DATA RECORDS
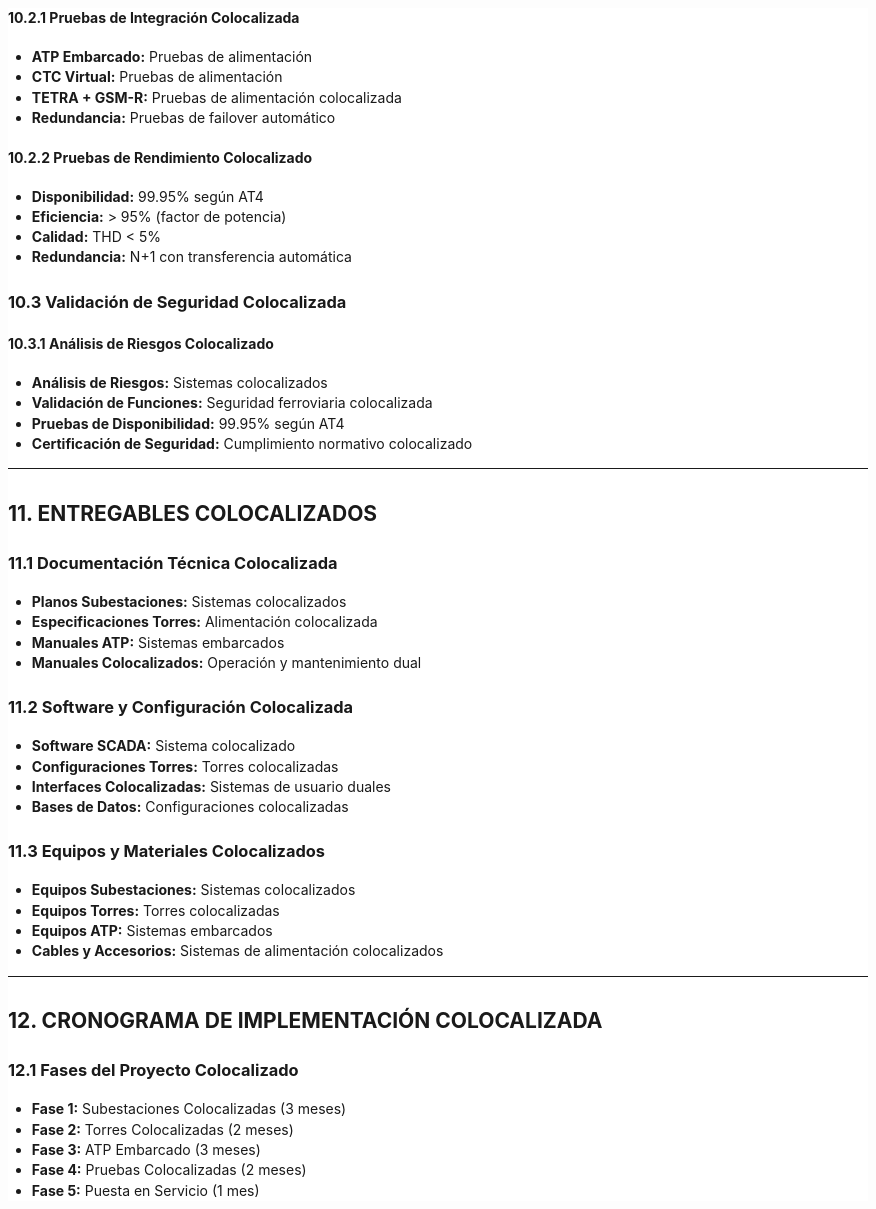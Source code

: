 #### 10.2.1 Pruebas de Integración Colocalizada
- **ATP Embarcado:** Pruebas de alimentación
- **CTC Virtual:** Pruebas de alimentación
- **TETRA + GSM-R:** Pruebas de alimentación colocalizada
- **Redundancia:** Pruebas de failover automático

#### 10.2.2 Pruebas de Rendimiento Colocalizado
- **Disponibilidad:** 99.95% según AT4
- **Eficiencia:** > 95% (factor de potencia)
- **Calidad:** THD < 5%
- **Redundancia:** N+1 con transferencia automática

### 10.3 Validación de Seguridad Colocalizada

#### 10.3.1 Análisis de Riesgos Colocalizado
- **Análisis de Riesgos:** Sistemas colocalizados
- **Validación de Funciones:** Seguridad ferroviaria colocalizada
- **Pruebas de Disponibilidad:** 99.95% según AT4
- **Certificación de Seguridad:** Cumplimiento normativo colocalizado

---

## 11. ENTREGABLES COLOCALIZADOS

### 11.1 Documentación Técnica Colocalizada
- **Planos Subestaciones:** Sistemas colocalizados
- **Especificaciones Torres:** Alimentación colocalizada
- **Manuales ATP:** Sistemas embarcados
- **Manuales Colocalizados:** Operación y mantenimiento dual

### 11.2 Software y Configuración Colocalizada
- **Software SCADA:** Sistema colocalizado
- **Configuraciones Torres:** Torres colocalizadas
- **Interfaces Colocalizadas:** Sistemas de usuario duales
- **Bases de Datos:** Configuraciones colocalizadas

### 11.3 Equipos y Materiales Colocalizados
- **Equipos Subestaciones:** Sistemas colocalizados
- **Equipos Torres:** Torres colocalizadas
- **Equipos ATP:** Sistemas embarcados
- **Cables y Accesorios:** Sistemas de alimentación colocalizados

---

## 12. CRONOGRAMA DE IMPLEMENTACIÓN COLOCALIZADA

### 12.1 Fases del Proyecto Colocalizado
- **Fase 1:** Subestaciones Colocalizadas (3 meses)
- **Fase 2:** Torres Colocalizadas (2 meses)
- **Fase 3:** ATP Embarcado (3 meses)
- **Fase 4:** Pruebas Colocalizadas (2 meses)
- **Fase 5:** Puesta en Servicio (1 mes)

EXERCISE INSTRUCTIONS
Reproduce the material above from its first line through the line containing "#### 10.3.1 Análisis de Riesgos Colocalizado", both ends included, and skip every picture.

TASK RESPONSE
Source code

: #### 10.2.1 Pruebas de Integración Colocalizada
- **ATP Embarcado:** Pruebas de alimentación
- **CTC Virtual:** Pruebas de alimentación
- **TETRA + GSM-R:** Pruebas de alimentación colocalizada
- **Redundancia:** Pruebas de failover automático

#### 10.2.2 Pruebas de Rendimiento Colocalizado
- **Disponibilidad:** 99.95% según AT4
- **Eficiencia:** > 95% (factor de potencia)
- **Calidad:** THD < 5%
- **Redundancia:** N+1 con transferencia automática

### 10.3 Validación de Seguridad Colocalizada

#### 10.3.1 Análisis de Riesgos Colocalizado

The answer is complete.